Kariernya mulai berkembang sewaktu menjabat sebagai staf perwakilan Indonesia di PBB. Di sana ia aktif dalam menggalang suara G77, kelompok negara-negara berkembang di lembaga dunia tersebut.
Namanya mulai dikenal luas setelah ia aktif sebagai fasilitator perundingan perdamaian terhadap pihak-pihak yang bertikai dalam Perang Kamboja–Vietnam, melalui pertemuan-pertemuan informal yang dikenal sebagai Jakarta Informal Meeting (JIM) hingga beberapa kali. Kegiatan diplomatis ini berakhir dengan sukses setelah tercapainya Perjanjian Perdamaian Kamboja Komprehensif yang ditandatangani di Paris pada tahun 1991. The Guardian menyebut bahwa perjanjian perdamaian ini merupakan keberhasilan terbesar Ali Alatas.[4]

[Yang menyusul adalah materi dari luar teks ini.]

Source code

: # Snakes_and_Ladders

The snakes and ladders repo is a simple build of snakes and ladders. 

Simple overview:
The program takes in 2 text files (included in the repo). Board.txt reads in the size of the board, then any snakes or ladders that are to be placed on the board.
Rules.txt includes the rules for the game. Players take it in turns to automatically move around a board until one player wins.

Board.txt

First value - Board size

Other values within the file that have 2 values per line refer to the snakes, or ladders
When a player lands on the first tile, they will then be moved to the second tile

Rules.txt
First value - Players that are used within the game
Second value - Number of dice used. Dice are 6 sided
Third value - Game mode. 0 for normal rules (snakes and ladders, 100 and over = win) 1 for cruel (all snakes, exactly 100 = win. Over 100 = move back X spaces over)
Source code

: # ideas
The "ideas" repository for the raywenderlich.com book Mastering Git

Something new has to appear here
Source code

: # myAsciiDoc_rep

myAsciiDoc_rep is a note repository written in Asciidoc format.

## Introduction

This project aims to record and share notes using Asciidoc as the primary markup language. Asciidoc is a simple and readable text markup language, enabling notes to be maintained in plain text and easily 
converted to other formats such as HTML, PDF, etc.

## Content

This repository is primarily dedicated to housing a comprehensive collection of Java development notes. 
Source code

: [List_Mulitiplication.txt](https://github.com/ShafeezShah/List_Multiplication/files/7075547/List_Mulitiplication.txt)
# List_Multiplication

Sumbangsih lain yang tidak terlalu diamati luas oleh pers tetapi signifikan adalah sebagai mediator atau penengah dalam perundingan pemerintah Filipina dengan Front Pembebasan Nasional Moro (MNLF) yang berakhir dengan ditandatanganinya Perjanjian Jakarta pada tahun 1996.[5]
Ali Alatas adalah orang terdepan dalam kepemimpinan Indonesia di Gerakan Non-Blok (NAM) pada tahun 1992–1995. Lewat usahanya, Indonesia dapat ikut melobi G7 yang merupakan kelompok negara-negara maju dengan perekonomian terbesar, untuk bersedia menghapus hutang beberapa negara berkembang dan bekerja sama dengan mempertimbangkan kesetaraan. Namun, sebagai diplomat ia harus menghadapi ujian berat membela kebijakan yang ditempuh Indonesia terhadap permasalahan Timor Timur.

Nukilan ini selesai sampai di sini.